Content starts

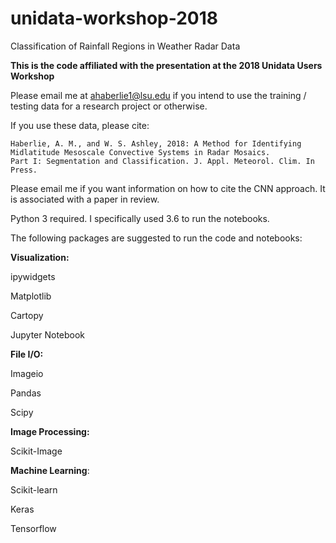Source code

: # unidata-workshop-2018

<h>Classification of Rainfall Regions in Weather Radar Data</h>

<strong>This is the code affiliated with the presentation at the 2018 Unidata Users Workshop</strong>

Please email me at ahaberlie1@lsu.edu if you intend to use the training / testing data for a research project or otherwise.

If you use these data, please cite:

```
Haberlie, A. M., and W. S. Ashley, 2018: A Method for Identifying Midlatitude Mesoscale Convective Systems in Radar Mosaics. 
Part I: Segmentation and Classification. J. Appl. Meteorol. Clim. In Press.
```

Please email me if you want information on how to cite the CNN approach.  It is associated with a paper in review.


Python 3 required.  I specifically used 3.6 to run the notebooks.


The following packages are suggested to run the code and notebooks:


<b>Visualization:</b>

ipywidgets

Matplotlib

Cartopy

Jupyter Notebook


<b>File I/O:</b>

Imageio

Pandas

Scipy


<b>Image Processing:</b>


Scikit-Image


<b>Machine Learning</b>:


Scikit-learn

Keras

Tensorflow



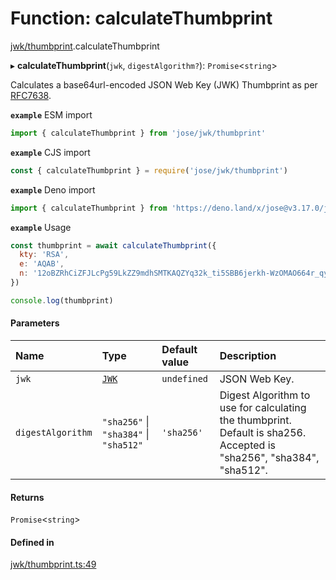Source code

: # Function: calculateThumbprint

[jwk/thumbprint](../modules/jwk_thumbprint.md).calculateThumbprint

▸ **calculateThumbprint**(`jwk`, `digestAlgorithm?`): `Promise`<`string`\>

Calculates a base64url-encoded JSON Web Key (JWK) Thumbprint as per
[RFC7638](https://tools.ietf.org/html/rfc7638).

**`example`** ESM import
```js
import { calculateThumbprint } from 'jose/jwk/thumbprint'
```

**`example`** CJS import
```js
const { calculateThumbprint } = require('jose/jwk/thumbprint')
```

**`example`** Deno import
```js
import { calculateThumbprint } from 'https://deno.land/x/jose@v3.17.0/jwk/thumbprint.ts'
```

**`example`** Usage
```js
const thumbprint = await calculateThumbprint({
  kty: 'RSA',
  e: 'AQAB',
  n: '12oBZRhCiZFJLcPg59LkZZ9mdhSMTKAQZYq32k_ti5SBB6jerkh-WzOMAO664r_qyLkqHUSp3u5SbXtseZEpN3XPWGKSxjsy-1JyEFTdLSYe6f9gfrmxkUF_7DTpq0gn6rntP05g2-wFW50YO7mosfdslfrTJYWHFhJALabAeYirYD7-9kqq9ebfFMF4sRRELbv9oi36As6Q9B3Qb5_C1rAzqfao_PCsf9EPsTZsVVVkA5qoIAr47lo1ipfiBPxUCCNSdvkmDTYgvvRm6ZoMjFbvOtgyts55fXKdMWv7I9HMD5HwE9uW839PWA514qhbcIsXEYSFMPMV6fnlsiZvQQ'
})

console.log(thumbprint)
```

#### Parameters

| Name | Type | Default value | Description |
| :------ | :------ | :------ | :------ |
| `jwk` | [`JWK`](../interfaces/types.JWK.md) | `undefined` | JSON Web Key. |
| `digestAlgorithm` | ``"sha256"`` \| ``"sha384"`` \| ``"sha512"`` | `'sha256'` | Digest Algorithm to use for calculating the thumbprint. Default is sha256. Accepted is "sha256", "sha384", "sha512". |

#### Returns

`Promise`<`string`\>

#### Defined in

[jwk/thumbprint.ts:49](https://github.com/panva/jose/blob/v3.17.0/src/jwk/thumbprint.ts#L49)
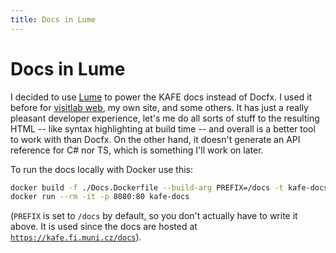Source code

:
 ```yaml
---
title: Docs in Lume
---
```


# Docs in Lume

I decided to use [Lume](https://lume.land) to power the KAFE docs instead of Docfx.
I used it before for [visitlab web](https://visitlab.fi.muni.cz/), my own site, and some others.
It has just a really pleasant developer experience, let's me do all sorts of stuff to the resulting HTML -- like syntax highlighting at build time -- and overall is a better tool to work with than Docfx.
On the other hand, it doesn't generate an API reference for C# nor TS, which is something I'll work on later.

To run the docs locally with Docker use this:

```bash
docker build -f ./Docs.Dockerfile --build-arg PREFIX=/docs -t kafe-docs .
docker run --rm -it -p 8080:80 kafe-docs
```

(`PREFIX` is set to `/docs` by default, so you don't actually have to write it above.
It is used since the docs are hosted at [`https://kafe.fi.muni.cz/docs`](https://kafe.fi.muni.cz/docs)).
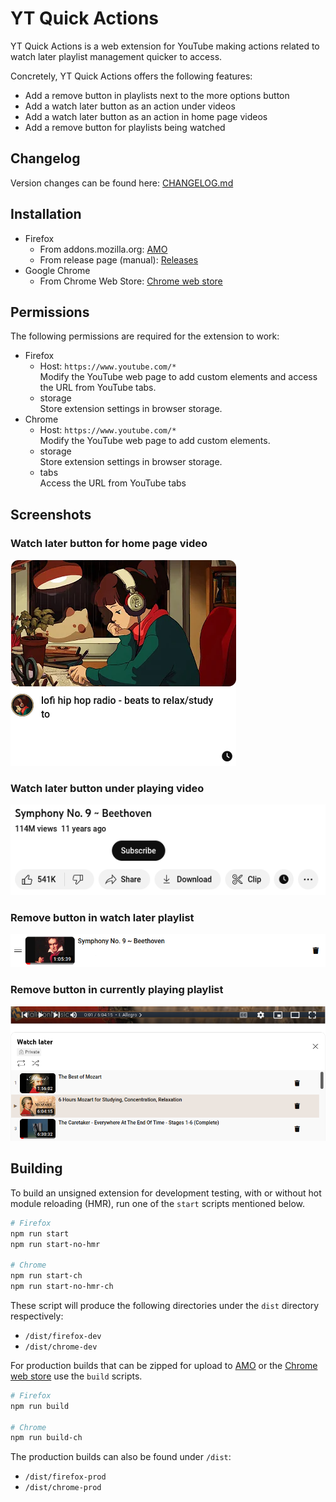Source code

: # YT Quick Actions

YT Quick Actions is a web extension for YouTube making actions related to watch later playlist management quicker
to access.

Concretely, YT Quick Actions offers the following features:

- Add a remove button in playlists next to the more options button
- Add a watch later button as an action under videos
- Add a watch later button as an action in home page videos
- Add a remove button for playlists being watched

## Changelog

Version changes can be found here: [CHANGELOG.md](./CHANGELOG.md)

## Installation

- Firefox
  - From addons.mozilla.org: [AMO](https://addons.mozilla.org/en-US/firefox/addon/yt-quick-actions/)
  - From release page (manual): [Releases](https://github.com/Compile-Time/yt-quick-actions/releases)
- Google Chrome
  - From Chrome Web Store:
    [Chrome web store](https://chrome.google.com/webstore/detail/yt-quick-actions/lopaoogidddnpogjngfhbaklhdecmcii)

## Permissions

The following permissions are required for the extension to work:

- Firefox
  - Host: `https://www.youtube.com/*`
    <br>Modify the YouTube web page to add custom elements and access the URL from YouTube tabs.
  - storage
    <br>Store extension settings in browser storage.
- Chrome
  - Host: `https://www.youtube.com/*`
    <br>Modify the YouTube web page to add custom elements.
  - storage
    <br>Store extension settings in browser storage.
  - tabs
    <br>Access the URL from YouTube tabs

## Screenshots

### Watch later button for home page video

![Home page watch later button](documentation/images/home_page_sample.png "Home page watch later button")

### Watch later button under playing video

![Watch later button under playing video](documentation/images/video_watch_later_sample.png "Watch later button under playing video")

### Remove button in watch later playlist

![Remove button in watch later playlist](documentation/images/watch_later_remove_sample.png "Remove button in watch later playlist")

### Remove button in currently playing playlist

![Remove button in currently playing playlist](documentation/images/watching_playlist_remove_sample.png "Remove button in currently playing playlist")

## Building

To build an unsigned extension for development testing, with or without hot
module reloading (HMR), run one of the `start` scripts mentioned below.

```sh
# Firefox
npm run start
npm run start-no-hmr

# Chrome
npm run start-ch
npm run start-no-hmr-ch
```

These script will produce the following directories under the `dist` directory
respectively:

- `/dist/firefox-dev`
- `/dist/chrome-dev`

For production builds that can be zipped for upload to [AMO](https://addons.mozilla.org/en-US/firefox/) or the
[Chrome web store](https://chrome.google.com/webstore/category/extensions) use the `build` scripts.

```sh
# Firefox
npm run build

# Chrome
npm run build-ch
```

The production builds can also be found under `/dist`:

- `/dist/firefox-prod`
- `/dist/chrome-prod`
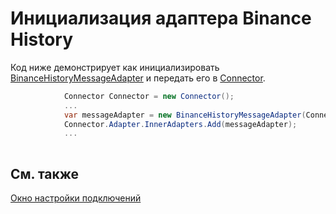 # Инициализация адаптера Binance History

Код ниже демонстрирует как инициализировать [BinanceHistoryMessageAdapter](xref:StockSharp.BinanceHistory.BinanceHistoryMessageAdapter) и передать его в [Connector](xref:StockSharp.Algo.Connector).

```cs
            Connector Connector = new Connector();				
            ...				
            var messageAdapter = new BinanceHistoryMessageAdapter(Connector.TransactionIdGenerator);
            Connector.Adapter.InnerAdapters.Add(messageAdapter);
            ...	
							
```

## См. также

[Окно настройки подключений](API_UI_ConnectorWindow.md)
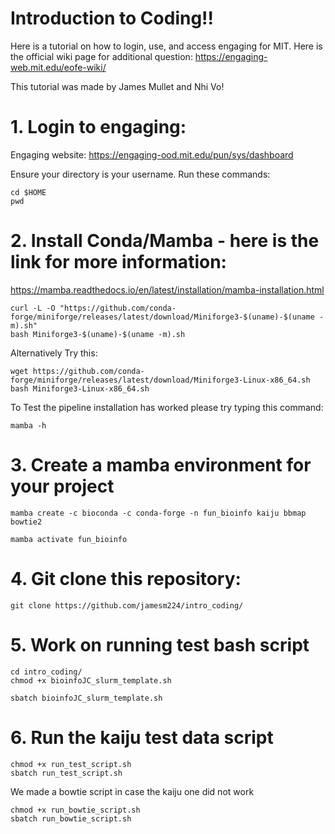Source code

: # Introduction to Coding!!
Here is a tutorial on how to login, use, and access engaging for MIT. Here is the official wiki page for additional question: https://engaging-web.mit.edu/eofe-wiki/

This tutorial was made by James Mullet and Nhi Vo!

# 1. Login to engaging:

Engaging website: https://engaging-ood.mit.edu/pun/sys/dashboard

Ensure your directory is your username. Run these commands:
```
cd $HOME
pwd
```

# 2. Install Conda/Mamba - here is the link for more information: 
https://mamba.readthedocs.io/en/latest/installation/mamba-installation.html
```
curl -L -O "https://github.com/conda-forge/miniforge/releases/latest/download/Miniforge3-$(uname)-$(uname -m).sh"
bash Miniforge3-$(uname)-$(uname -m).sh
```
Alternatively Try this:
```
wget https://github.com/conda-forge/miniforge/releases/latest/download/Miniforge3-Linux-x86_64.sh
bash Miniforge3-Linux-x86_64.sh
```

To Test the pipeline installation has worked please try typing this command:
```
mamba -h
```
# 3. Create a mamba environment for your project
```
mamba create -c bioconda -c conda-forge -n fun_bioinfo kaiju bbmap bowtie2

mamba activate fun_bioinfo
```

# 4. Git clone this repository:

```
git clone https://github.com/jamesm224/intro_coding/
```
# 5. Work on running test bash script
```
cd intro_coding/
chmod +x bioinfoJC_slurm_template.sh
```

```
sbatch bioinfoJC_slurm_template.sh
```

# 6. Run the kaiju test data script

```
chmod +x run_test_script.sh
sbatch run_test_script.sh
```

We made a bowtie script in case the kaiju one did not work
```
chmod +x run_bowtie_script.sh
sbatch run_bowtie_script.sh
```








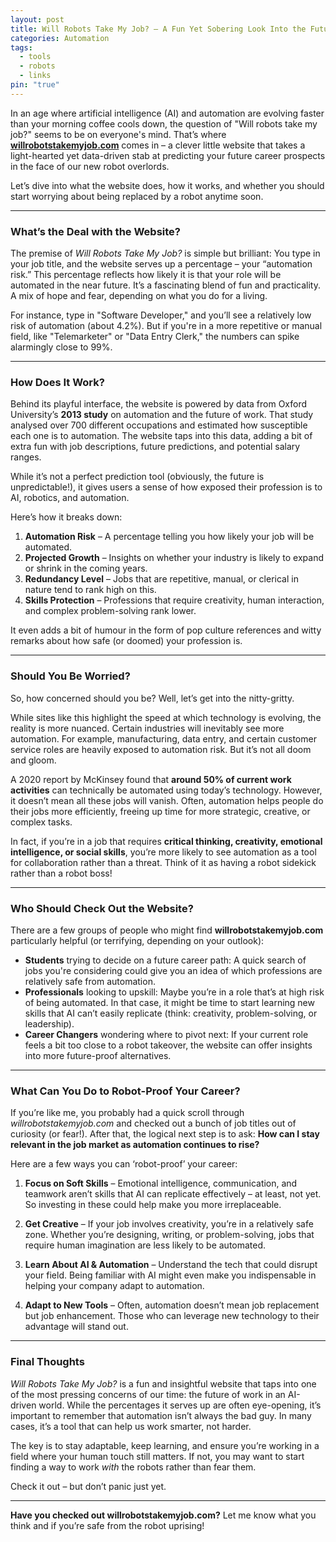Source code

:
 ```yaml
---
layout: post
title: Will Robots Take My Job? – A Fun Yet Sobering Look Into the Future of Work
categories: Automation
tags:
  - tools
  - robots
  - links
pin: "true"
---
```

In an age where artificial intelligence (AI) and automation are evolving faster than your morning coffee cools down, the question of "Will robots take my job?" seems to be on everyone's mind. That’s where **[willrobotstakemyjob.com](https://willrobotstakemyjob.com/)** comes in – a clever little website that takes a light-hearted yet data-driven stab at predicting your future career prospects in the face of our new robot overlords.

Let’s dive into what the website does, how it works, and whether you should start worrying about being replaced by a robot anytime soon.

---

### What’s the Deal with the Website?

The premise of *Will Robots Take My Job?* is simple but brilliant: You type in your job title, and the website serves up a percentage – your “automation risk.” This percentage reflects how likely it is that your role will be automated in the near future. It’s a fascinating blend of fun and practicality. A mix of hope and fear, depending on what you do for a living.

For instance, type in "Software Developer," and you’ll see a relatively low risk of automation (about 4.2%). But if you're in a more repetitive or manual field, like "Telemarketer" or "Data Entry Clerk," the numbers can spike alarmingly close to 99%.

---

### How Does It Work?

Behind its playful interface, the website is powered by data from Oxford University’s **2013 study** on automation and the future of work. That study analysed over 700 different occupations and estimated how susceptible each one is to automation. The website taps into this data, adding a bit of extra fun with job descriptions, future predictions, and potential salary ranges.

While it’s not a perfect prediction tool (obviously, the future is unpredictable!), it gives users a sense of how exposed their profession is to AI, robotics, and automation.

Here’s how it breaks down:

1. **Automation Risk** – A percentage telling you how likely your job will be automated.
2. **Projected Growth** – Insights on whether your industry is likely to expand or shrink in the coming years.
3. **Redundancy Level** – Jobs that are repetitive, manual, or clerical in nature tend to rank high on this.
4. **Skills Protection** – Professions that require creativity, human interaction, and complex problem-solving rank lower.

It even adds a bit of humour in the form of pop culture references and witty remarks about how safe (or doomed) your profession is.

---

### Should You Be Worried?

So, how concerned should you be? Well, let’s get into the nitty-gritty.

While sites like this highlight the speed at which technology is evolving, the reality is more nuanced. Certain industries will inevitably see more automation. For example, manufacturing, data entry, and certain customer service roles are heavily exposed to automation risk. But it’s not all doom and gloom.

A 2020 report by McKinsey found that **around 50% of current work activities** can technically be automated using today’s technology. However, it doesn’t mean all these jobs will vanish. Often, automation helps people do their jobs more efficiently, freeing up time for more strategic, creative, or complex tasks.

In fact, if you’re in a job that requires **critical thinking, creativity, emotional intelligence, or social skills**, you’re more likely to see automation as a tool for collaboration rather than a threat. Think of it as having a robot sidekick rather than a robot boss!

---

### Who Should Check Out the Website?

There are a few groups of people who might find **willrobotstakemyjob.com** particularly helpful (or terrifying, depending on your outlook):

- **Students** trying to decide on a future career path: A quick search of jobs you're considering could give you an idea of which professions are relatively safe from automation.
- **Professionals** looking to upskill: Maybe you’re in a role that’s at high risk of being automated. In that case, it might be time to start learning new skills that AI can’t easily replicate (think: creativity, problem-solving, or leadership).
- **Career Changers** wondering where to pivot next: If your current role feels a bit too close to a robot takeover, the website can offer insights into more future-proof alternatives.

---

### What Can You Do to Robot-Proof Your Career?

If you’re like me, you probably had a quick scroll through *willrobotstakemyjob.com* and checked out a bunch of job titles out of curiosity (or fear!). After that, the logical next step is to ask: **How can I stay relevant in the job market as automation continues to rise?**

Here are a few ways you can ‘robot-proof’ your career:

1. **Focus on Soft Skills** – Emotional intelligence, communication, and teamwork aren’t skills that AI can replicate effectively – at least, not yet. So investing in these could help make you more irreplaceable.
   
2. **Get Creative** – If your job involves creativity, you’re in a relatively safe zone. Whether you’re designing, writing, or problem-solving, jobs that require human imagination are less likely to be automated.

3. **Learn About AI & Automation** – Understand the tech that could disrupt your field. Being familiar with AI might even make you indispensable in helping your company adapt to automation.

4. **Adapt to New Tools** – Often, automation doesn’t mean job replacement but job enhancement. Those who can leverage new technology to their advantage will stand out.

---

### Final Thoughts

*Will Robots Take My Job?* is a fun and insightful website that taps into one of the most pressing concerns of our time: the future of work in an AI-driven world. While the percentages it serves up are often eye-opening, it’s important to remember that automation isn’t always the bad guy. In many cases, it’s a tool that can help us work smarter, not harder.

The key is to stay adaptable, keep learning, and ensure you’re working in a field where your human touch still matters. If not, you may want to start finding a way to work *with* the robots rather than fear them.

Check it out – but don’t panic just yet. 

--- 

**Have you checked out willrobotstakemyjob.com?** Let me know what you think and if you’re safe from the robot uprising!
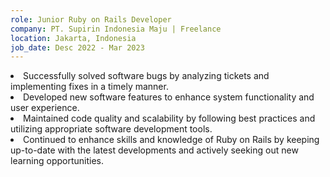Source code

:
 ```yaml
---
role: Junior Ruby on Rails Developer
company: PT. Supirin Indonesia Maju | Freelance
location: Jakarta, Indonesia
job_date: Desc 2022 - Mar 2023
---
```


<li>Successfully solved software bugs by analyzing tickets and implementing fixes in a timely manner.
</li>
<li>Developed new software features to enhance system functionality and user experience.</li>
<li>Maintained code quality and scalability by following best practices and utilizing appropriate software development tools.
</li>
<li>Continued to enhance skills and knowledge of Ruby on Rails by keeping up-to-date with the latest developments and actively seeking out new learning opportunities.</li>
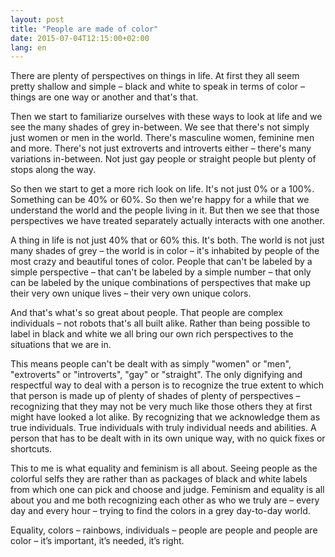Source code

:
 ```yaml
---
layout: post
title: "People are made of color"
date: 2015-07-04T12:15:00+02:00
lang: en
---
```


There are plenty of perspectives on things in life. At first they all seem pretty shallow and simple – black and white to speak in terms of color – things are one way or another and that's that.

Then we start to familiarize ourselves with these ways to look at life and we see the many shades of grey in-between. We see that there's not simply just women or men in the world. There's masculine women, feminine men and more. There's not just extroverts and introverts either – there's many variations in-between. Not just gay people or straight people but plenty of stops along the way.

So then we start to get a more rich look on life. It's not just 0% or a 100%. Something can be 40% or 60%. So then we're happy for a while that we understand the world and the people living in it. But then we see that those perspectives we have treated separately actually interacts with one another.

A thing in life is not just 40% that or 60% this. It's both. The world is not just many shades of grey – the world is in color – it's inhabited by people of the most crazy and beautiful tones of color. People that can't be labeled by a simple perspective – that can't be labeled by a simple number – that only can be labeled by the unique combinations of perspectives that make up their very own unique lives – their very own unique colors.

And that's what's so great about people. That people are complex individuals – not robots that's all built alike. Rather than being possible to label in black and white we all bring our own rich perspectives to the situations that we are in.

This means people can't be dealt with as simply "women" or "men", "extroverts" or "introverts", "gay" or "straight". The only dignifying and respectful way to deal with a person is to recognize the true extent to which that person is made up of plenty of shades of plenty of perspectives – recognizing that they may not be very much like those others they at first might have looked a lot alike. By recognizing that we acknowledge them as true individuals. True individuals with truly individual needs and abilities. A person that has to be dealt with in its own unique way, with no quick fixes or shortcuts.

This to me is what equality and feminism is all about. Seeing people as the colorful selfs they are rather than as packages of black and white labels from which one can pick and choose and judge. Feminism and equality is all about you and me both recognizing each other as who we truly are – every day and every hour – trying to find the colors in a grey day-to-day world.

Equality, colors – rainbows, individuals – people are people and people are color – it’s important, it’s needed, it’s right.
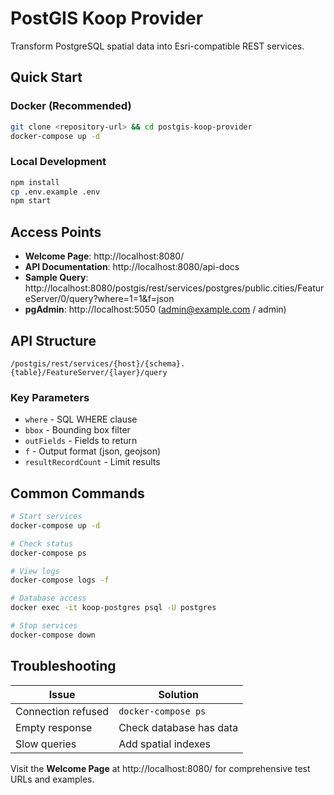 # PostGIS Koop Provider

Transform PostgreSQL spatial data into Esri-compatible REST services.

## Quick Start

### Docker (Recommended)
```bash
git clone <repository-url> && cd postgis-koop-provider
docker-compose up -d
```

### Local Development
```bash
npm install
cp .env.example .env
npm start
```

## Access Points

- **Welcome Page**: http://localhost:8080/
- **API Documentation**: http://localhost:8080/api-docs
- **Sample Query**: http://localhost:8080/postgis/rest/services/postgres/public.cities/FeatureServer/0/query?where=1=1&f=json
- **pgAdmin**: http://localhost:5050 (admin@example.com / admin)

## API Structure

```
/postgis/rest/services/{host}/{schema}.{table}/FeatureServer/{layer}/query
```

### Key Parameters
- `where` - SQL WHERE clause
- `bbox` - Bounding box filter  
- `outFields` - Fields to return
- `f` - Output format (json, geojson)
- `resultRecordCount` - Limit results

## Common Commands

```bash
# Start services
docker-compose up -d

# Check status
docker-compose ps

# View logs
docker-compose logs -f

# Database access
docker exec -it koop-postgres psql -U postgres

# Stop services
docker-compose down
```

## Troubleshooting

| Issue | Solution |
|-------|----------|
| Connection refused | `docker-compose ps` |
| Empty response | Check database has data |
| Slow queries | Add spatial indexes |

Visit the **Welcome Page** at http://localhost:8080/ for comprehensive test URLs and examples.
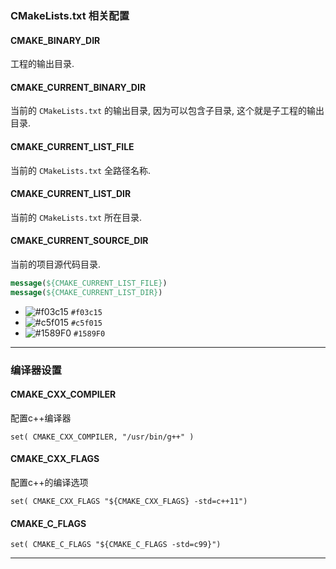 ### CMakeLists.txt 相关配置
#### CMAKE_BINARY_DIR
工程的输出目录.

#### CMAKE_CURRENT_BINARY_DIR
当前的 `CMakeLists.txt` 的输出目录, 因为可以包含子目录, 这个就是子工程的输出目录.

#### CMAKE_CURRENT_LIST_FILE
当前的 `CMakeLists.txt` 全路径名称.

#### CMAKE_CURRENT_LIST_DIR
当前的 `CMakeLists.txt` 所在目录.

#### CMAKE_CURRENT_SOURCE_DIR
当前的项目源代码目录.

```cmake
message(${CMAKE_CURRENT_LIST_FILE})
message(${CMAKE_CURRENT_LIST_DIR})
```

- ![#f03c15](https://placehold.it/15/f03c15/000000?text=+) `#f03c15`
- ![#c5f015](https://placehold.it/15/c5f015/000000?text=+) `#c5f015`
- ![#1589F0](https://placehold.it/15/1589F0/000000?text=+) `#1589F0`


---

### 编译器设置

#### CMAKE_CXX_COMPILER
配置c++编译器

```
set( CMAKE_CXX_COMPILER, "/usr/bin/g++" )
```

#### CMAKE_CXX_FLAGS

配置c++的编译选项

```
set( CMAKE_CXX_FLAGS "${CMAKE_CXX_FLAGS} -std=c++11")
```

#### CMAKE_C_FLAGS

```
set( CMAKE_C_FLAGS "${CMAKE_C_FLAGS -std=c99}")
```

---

Content ends

Output an exact copy of the lines from the one with "## Access Points" through the closing line of the records, inclusive, without any images.

• [Expected answer]
## Access Points

- **Welcome Page**: http://localhost:8080/
- **API Documentation**: http://localhost:8080/api-docs
- **Sample Query**: http://localhost:8080/postgis/rest/services/postgres/public.cities/FeatureServer/0/query?where=1=1&f=json
- **pgAdmin**: http://localhost:5050 (admin@example.com / admin)

## API Structure

```
/postgis/rest/services/{host}/{schema}.{table}/FeatureServer/{layer}/query
```

### Key Parameters
- `where` - SQL WHERE clause
- `bbox` - Bounding box filter  
- `outFields` - Fields to return
- `f` - Output format (json, geojson)
- `resultRecordCount` - Limit results

## Common Commands

```bash
# Start services
docker-compose up -d

# Check status
docker-compose ps

# View logs
docker-compose logs -f

# Database access
docker exec -it koop-postgres psql -U postgres

# Stop services
docker-compose down
```

## Troubleshooting

| Issue | Solution |
|-------|----------|
| Connection refused | `docker-compose ps` |
| Empty response | Check database has data |
| Slow queries | Add spatial indexes |

Visit the **Welcome Page** at http://localhost:8080/ for comprehensive test URLs and examples.
 ### CMakeLists.txt 相关配置
#### CMAKE_BINARY_DIR
工程的输出目录.

#### CMAKE_CURRENT_BINARY_DIR
当前的 `CMakeLists.txt` 的输出目录, 因为可以包含子目录, 这个就是子工程的输出目录.

#### CMAKE_CURRENT_LIST_FILE
当前的 `CMakeLists.txt` 全路径名称.

#### CMAKE_CURRENT_LIST_DIR
当前的 `CMakeLists.txt` 所在目录.

#### CMAKE_CURRENT_SOURCE_DIR
当前的项目源代码目录.

```cmake
message(${CMAKE_CURRENT_LIST_FILE})
message(${CMAKE_CURRENT_LIST_DIR})
```

- ![#f03c15](https://placehold.it/15/f03c15/000000?text=+) `#f03c15`
- ![#c5f015](https://placehold.it/15/c5f015/000000?text=+) `#c5f015`
- ![#1589F0](https://placehold.it/15/1589F0/000000?text=+) `#1589F0`


---

### 编译器设置

#### CMAKE_CXX_COMPILER
配置c++编译器

```
set( CMAKE_CXX_COMPILER, "/usr/bin/g++" )
```

#### CMAKE_CXX_FLAGS

配置c++的编译选项

```
set( CMAKE_CXX_FLAGS "${CMAKE_CXX_FLAGS} -std=c++11")
```

#### CMAKE_C_FLAGS

```
set( CMAKE_C_FLAGS "${CMAKE_C_FLAGS -std=c99}")
```

---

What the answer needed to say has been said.